МЕТОД 1

Белок в растворе поглощает ультрафиолетовый свет при длине волны 280 нм благодаря присутствию в его структуре ароматических аминокислот, главным образом, тирозина и триптофана. Это свойство белков может быть использовано для их количественного определения. Если буферный раствор, используемый для растворения белка, имеет большее значение оптической плотности по отношению к воде, в нем присутствуют мешающие вещества. Влияние мешающих веществ может быть устранено использованием буферного раствора в качестве компенсационного раствора. Но, если мешающие вещества имеют высокую оптическую плотность, результаты могут быть подвергнуты сомнению. При низких концентрациях белок может адсорбироваться на стенках кюветы, что приводит к существенному заниженному результату его содержания в растворе. Во избежание этого готовят образцы с высокой концентрацией белка или используют при приготовлении неионные детергенты.

Испытуемый раствор.

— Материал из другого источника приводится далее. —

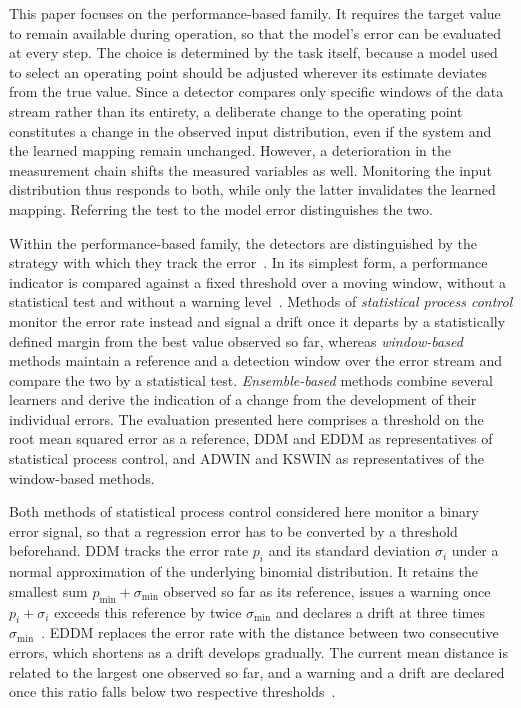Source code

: This paper focuses on the performance-based family. It requires the target value to remain available during operation, so that the model's error can be evaluated at every step. The choice is determined by the task itself, because a model used to select an operating point should be adjusted wherever its estimate deviates from the true value. Since a detector compares only specific windows of the data stream rather than its entirety, a deliberate change to the operating point constitutes a change in the observed input distribution, even if the system and the learned mapping remain unchanged. However, a deterioration in the measurement chain shifts the measured variables as well. Monitoring the input distribution thus responds to both, while only the latter invalidates the learned mapping. Referring the test to the model error distinguishes the two. \par
%
Within the performance-based family, the detectors are distinguished by the strategy with which they track the error~\cite{bayram.2022a}. In its simplest form, a performance indicator is compared against a fixed threshold over a moving window, without a statistical test and without a warning level~\cite{gama.2014}. Methods of \emph{statistical process control} monitor the error rate instead and signal a drift once it departs by a statistically defined margin from the best value observed so far, whereas \emph{window-based} methods maintain a reference and a detection window over the error stream and compare the two by a statistical test. \emph{Ensemble-based} methods combine several learners and derive the indication of a change from the development of their individual errors. The evaluation presented here comprises a threshold on the root mean squared error as a reference, DDM and EDDM as representatives of statistical process control, and ADWIN and KSWIN as representatives of the window-based methods. \par
%
Both methods of statistical process control considered here monitor a binary error signal, so that a regression error has to be converted by a threshold beforehand. DDM tracks the error rate $p_i$ and its standard deviation $\sigma_i$ under a normal approximation of the underlying binomial distribution. It retains the smallest sum $p_{\mathrm{min}} + \sigma_{\mathrm{min}}$ observed so far as its reference, issues a warning once $p_i + \sigma_i$ exceeds this reference by twice $\sigma_{\mathrm{min}}$ and declares a drift at three times $\sigma_{\mathrm{min}}$~\cite{gama.2004}. EDDM replaces the error rate with the distance between two consecutive errors, which shortens as a drift develops gradually. The current mean distance is related to the largest one observed so far, and a warning and a drift are declared once this ratio falls below two respective thresholds~\cite{baena.2006}. \par

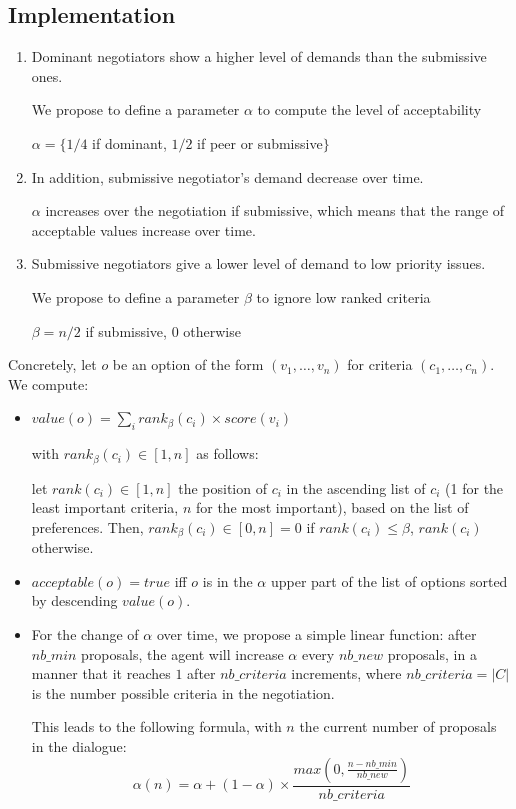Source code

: \documentclass{llncs}
\begin{document}
\subsection{Implementation}
\begin{enumerate}
	\item Dominant negotiators show a higher level of demands than the submissive ones.
	
	We propose to define a parameter $\alpha$ to compute the level of acceptability
	
	$\alpha = \{ 1/4$ if dominant, $1/2$ if peer or submissive$\}$ 
	
	\item In addition, submissive negotiator's demand decrease over time. 
	
	$ \alpha$ increases over the negotiation if submissive, which means that the range of acceptable values increase over time.
	
	\item Submissive negotiators give a lower level of demand to low priority issues.
	
	We propose to define a parameter $\beta$ to ignore low ranked criteria 
	
	$\beta = n/2$ if submissive, $0$ otherwise
\end{enumerate}

Concretely, let $o$ be an option of the form $(v_1,\ldots,v_n)$ for criteria $(c_1,\ldots,c_n)$. We compute:
\begin{itemize}
	\item $value(o) = \sum_i rank_\beta(c_i)\times score(v_i)$
	
	with $rank_\beta(c_i)\in[1,n]$ as follows:
	
	let $rank(c_i)\in[1,n]$ the position of $c_i$ in the ascending list of $c_i$ (1 for the least important criteria, $n$ for the most important), based on the list of preferences. Then, $rank_\beta(c_i)\in[0,n] = 0$ if $rank(c_i)\leq \beta$, $rank(c_i)$ otherwise.
	
	\item $acceptable(o) = true$ iff $o$ is in the $\alpha$ upper part of the list of options sorted by descending $value(o)$.
	\item For the change of $\alpha$ over time, we propose a simple linear function: after $nb\_min$ proposals, the agent will increase $\alpha$ every $nb\_new$ proposals, in a manner that it reaches $1$ after $nb\_criteria$ increments, where $nb\_criteria = |C|$ is the number possible criteria in the negotiation.
	
	This leads to the following formula, with $n$ the current number of proposals in the dialogue:
	$$\alpha(n) = \alpha + (1-\alpha)\times\frac{max(0,\frac{n-nb\_min}{nb\_new})}{nb\_criteria}$$
\end{itemize}
\end{document}
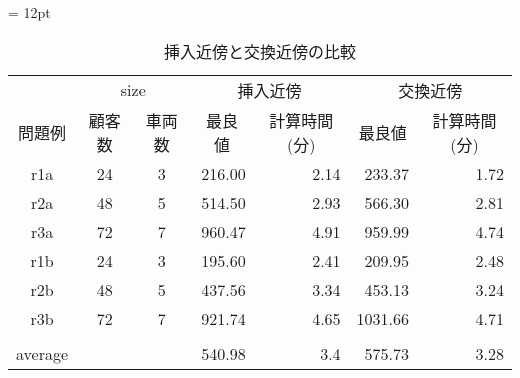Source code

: \begin{table}[]
\tabcolsep = 12pt
\caption{挿入近傍と交換近傍の比較}
\label{insert}
\begin{tabular}{ccccrcr}
\hline
    & \multicolumn{2}{c}{size} & \multicolumn{2}{c}{挿入近傍}                          & \multicolumn{2}{c}{交換近傍}                         \\ \cline{2-7}
問題例 & 顧客数           &  車両数          & 最良値                      & \multicolumn{1}{c}{計算時間(分)} & 最良値                      & \multicolumn{1}{c}{計算時間(分)} \\ \cline{2-7}
r1a & 24          & 3          & \multicolumn{1}{r}{216.00} & 2.14                     & \multicolumn{1}{r}{233.37} & 1.72                    \\
r2a & 48          & 5          & \multicolumn{1}{r}{514.50}  & 2.93                      & \multicolumn{1}{r}{566.30}  & 2.81                     \\
r3a & 72         & 7          & \multicolumn{1}{r}{960.47} & 4.91                   & \multicolumn{1}{r}{959.99} & 4.74                  \\
r1b & 24          & 3          & \multicolumn{1}{r}{195.60} & 2.41                     & \multicolumn{1}{r}{209.95} & 2.48                     \\
r2b & 48          & 5          & \multicolumn{1}{r}{437.56} & 3.34                     & \multicolumn{1}{r}{453.13} & 3.24                     \\
r3b & 72         & 7          & \multicolumn{1}{r}{921.74} & 4.65                  & \multicolumn{1}{r}{1031.66} & 4.71                \\
& \multicolumn{1}{c}{} & \multicolumn{1}{l}{} &                          &                           &                         &                               \\
 \multicolumn{1}{c}{average} & \multicolumn{1}{c}{} &                          &   \multicolumn{1}{r}{540.98}                        &    \multicolumn{1}{r}{3.4}                      &  \multicolumn{1}{r}{575.73}  &     \multicolumn{1}{r}{3.28}                        \\
\hline
\end{tabular}
\end{table}


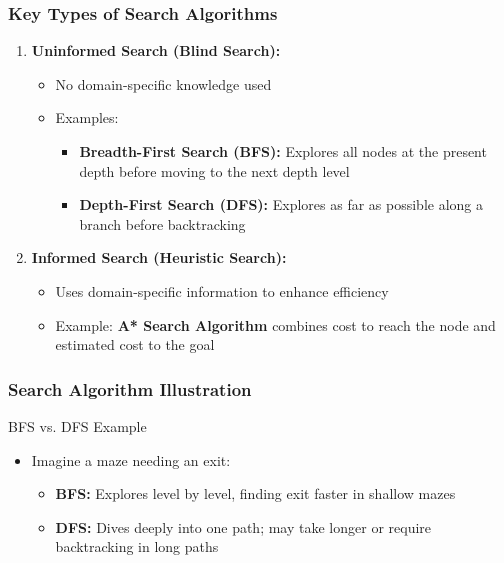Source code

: \documentclass[aspectratio=169]{beamer}
\begin{document}
\begin{frame}[fragile]
    \frametitle{Key Types of Search Algorithms}
    \begin{enumerate}
        \item \textbf{Uninformed Search (Blind Search):}
            \begin{itemize}
                \item No domain-specific knowledge used
                \item Examples:
                \begin{itemize}
                    \item \textbf{Breadth-First Search (BFS):} Explores all nodes at the present depth before moving to the next depth level
                    \item \textbf{Depth-First Search (DFS):} Explores as far as possible along a branch before backtracking
                \end{itemize}
            \end{itemize}
        \item \textbf{Informed Search (Heuristic Search):}
            \begin{itemize}
                \item Uses domain-specific information to enhance efficiency
                \item Example: \textbf{A* Search Algorithm} combines cost to reach the node and estimated cost to the goal
            \end{itemize}
    \end{enumerate}
\end{frame}

\begin{frame}[fragile]
    \frametitle{Search Algorithm Illustration}
    \begin{block}{BFS vs. DFS Example}
        \begin{itemize}
            \item Imagine a maze needing an exit:
            \begin{itemize}
                \item \textbf{BFS:} Explores level by level, finding exit faster in shallow mazes
                \item \textbf{DFS:} Dives deeply into one path; may take longer or require backtracking in long paths
            \end{itemize}
        \end{itemize}
    \end{block}
\end{frame}
\end{document}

Готовят раствор испытуемого образца в буферном растворе, указанном в частной фармакопейной статье, с концентрацией белка от 0,2 мг/мл до 2 мг/мл.

Раствор сравнения. Готовят раствор соответствующего стандартного образца для определяемого белка в том же буферном растворе и с такой же концентрацией белка, что и в испытуемом растворе.

Методика. При проведении испытания испытуемый раствор, раствор сравнения и компенсационный раствор выдерживают при одинаковой температуре. Определяют оптические плотности (2.1.2.24) испытуемого раствора и раствора сравнения в кварцевых кюветах при длине волны 280 нм, используя указанный буферный раствор в качестве компенсационного раствора. Для получения точных результатов значения оптической плотности должны соответствовать требованиям линейности в интервале определяемых концентраций белка.

Светорассеяние. Точность определения белка может быть снижена за счет светорассеяния раствором испытуемого образца. Если белок в растворе присутствует в виде частиц, сопоставимых по размерам с длиной волны измеряемого света (от 250 нм до 300 нм), рассеяние светового потока приводит к значительному увеличению оптической плотности испытуемого образца. Чтобы рассчитать оптическую плотность при длине волны 280 нм с учетом светорассеяния, определяют оптическую плотность испытуемого раствора при длинах волн 320 нм, 325 нм, 330 нм, 335 нм, 340 нм, 345 нм и 350 нм. Строят график зависимости логарифма полученной оптической плотности от логарифма длины волны и, используя линейную регрессию, проводят калибровочную кривую, наилучшим образом совпадающую с нанесенными точками. Для определения логарифма оптической плотности при длине волны 280 нм экстраполируют полученную кривую. Антилогарифм данного значения является оптической плотностью, относящейся к светорассеянию. Для определения значения оптической плотности белка в растворе корректируют полученные значения, вычитая оптическую плотность, относящуюся к светорассеянию, из общей оптической плотности, измеренной при длине волны 280 нм. Для уменьшения влияния светорассеяния, особенно при заметной мутности раствора, его можно профильтровать через фильтр, не адсорбирующий белок, с размером пор 0,2 мкм или осветлить путем центрифугирования.

Расчеты. Для расчетов используют откорректированные значения оптической плотности. Рассчитывают концентрацию белка в испытуемом растворе (C_U) по уравнению:

C_U = C_S (_AU / A_S),

где: C_S - концентрация белка в растворе сравнения в миллиграммах на миллилитр;

A_U - откорректированное значение оптической плотности испытуемого раствора;

A_S - откорректированное значение оптической плотности раствора сравнения.